In the Bracket model, virtualization technology creates an environment called a Computing Cell. Inside the Computing Cell is Bracket’s patented virtualization technology, which creates a lightweight virtualization layer that allows the Computing Cell to span multiple public clouds. This layer is also where the necessary enterprise security, storage, compute and network controls reside. All of the applications, along with the data that is powered by those applications, also live in this Computing Cell construct. What's more, everything within this cell, and the way that Bracket defines the perimeter and protects the data, is encrypted all the time. The cell can be loaded on top of multiple public clouds, or moved from one cloud to another, with consistent performance, consistent security, and consistent service level agreements.
The Bracket Computing Cell
During development the company found that the problems of enterprise computing could not be attacked piecemeal. Consequently Bracket has built security, storage and virtualization as a single architecture. This systems approach also allows third-party components to work seamlessly alongside Bracket’s.
Within this innovative architecture, Bracket has developed a unique storage system that yields very high performance, data integrity and availability, integrated with a state-of-the-art multi-key encryption system. All of the components are transparent and tightly integrated in the virtualization layer so that everything works in sync.
Bracket refers to itself as "the Nth data center" because if an organization has two data centers, the Computing Cell just looks like a third. The company has done a lot of work to fit into enterprises' existing orchestration, management, monitoring and provisioning tools and to look and operate just like another data center.
By virtualizing the cloud, Bracket takes away the issues that are created by the fact that in the cloud, a company doesn't control the hypervisor.

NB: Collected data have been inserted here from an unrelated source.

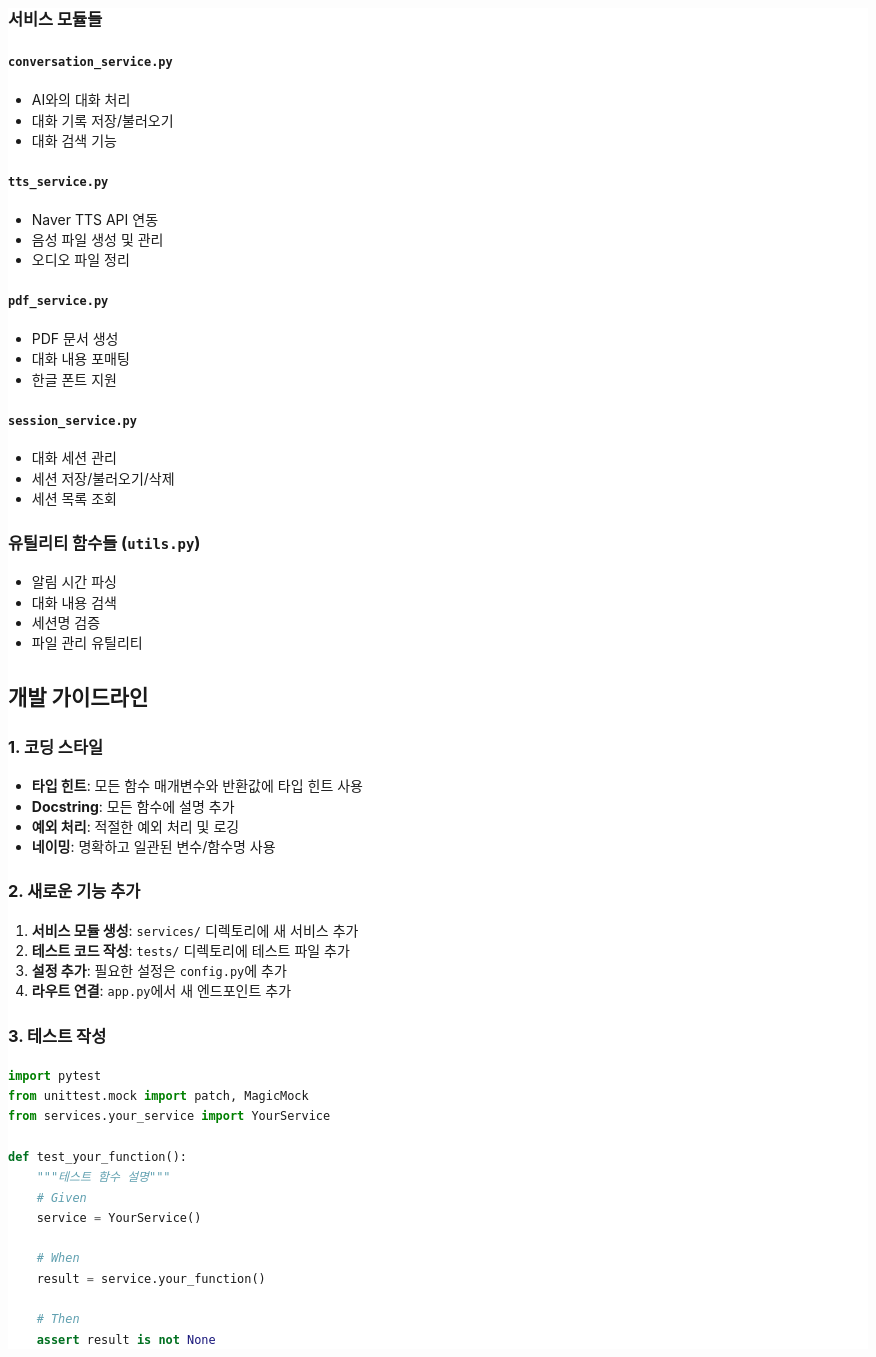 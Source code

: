 ### 서비스 모듈들

#### `conversation_service.py`
- AI와의 대화 처리
- 대화 기록 저장/불러오기
- 대화 검색 기능

#### `tts_service.py`
- Naver TTS API 연동
- 음성 파일 생성 및 관리
- 오디오 파일 정리

#### `pdf_service.py`
- PDF 문서 생성
- 대화 내용 포매팅
- 한글 폰트 지원

#### `session_service.py`
- 대화 세션 관리
- 세션 저장/불러오기/삭제
- 세션 목록 조회

### 유틸리티 함수들 (`utils.py`)

- 알림 시간 파싱
- 대화 내용 검색
- 세션명 검증
- 파일 관리 유틸리티

## 개발 가이드라인

### 1. 코딩 스타일

- **타입 힌트**: 모든 함수 매개변수와 반환값에 타입 힌트 사용
- **Docstring**: 모든 함수에 설명 추가
- **예외 처리**: 적절한 예외 처리 및 로깅
- **네이밍**: 명확하고 일관된 변수/함수명 사용

### 2. 새로운 기능 추가

1. **서비스 모듈 생성**: `services/` 디렉토리에 새 서비스 추가
2. **테스트 코드 작성**: `tests/` 디렉토리에 테스트 파일 추가
3. **설정 추가**: 필요한 설정은 `config.py`에 추가
4. **라우트 연결**: `app.py`에서 새 엔드포인트 추가

### 3. 테스트 작성

```python
import pytest
from unittest.mock import patch, MagicMock
from services.your_service import YourService

def test_your_function():
    """테스트 함수 설명"""
    # Given
    service = YourService()
    
    # When
    result = service.your_function()
    
    # Then
    assert result is not None
```

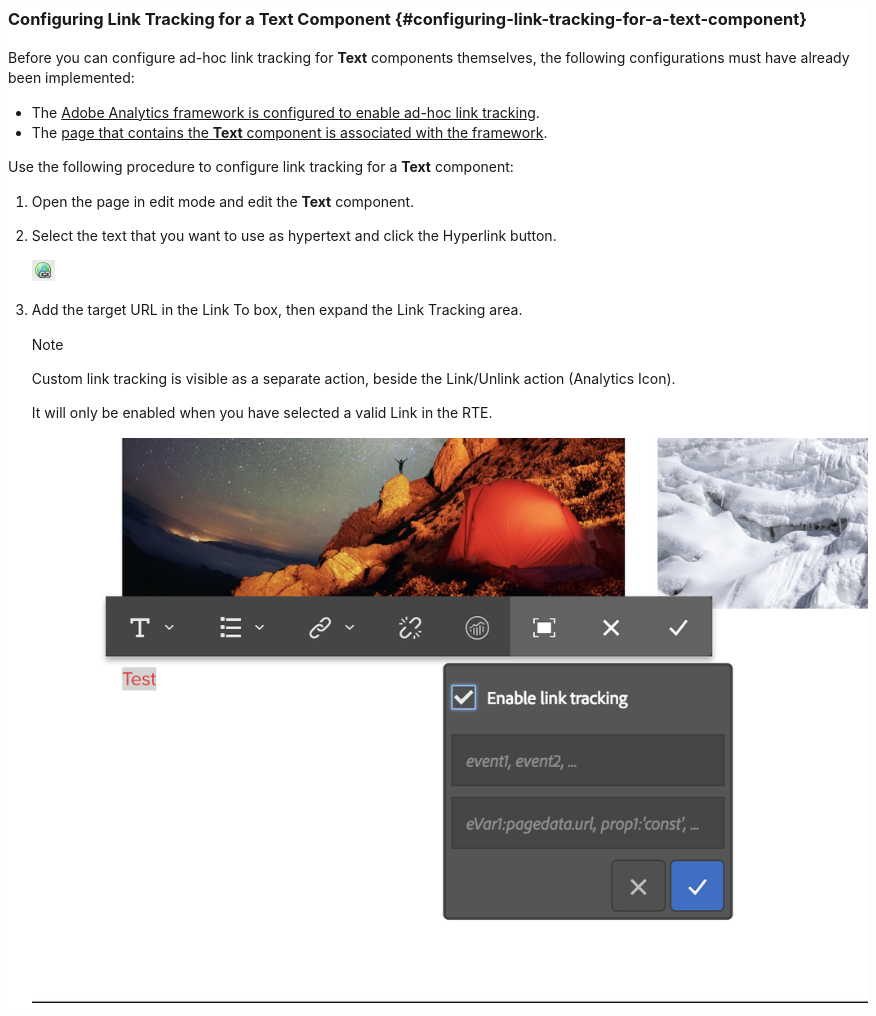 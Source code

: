 ### Configuring Link Tracking for a Text Component {#configuring-link-tracking-for-a-text-component}

Before you can configure ad-hoc link tracking for **Text** components themselves, the following configurations must have already been implemented:

* The [Adobe Analytics framework is configured to enable ad-hoc link tracking](#enabling-ad-hoc-link-tracking).
* The [page that contains the **Text** component is associated with the framework](/help/sites-administering/adobeanalytics-connect.md#associating-a-page-with-a-adobe-analytics-framework).

Use the following procedure to configure link tracking for a **Text** component:

1. Open the page in edit mode and edit the **Text** component.  

1. Select the text that you want to use as hypertext and click the Hyperlink button.

   ![](do-not-localize/chlimage_1.png)

1. Add the target URL in the Link To box, then expand the Link Tracking area.

   >[!NOTE]
   >
   >Custom link tracking is visible as a separate action, beside the Link/Unlink action (Analytics Icon). 
   >
   >
   >It will only be enabled when you have selected a valid Link in the RTE.

   ![](assets/aa-17.png)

Whether it's Amazon, Google or some other service provider, the cloud operator decides which hypervisor it is going to use to provide the virtual infrastructure. By inserting the Bracket virtualization layer into this mix, the organization takes back control into its own hands.
When an administrator logs into the Bracket Computing portal, they see a dashboard that gives them a snapshot that encapsulates everything that is going on in their environment: how many workloads are running, how many encrypted volumes are active, the budget that is available for users to deploy workloads in their environment, the number of active users, and so forth. This captures a set of controls and governance that an administrator can exert over their Bracket Computing environment.
At the same time Bracket enables flexibility and agility for IT end users. This is done through workload templates. An administrator can create a template and configure a set of compute and storage resources for a particular type of application. For example, the company can have general purpose, compute-optimized, or high memory instance types, depending on their particular application requirements.
Bracket takes all of the controls that an enterprise typically wants in a data center and reduces them to service level objectives. A customer uses sliders on the dashboard to define the service levels they are looking for and then Bracket automatically configures their environment to the service levels. This is called Managed by Directive. The enterprise can change those levels at any time – even with the application running – and have Bracket reset the service levels to where they need to be. An end user doesn't need to think about the underlying resources, he just needs to set the sliders to the service levels he wants.
In development for three years, the Bracket virtual cloud has been publicly available since the second half of 2014. Although the company is still young, Bracket has some fairly large customers that are in the process of deploying the solution at a large scale.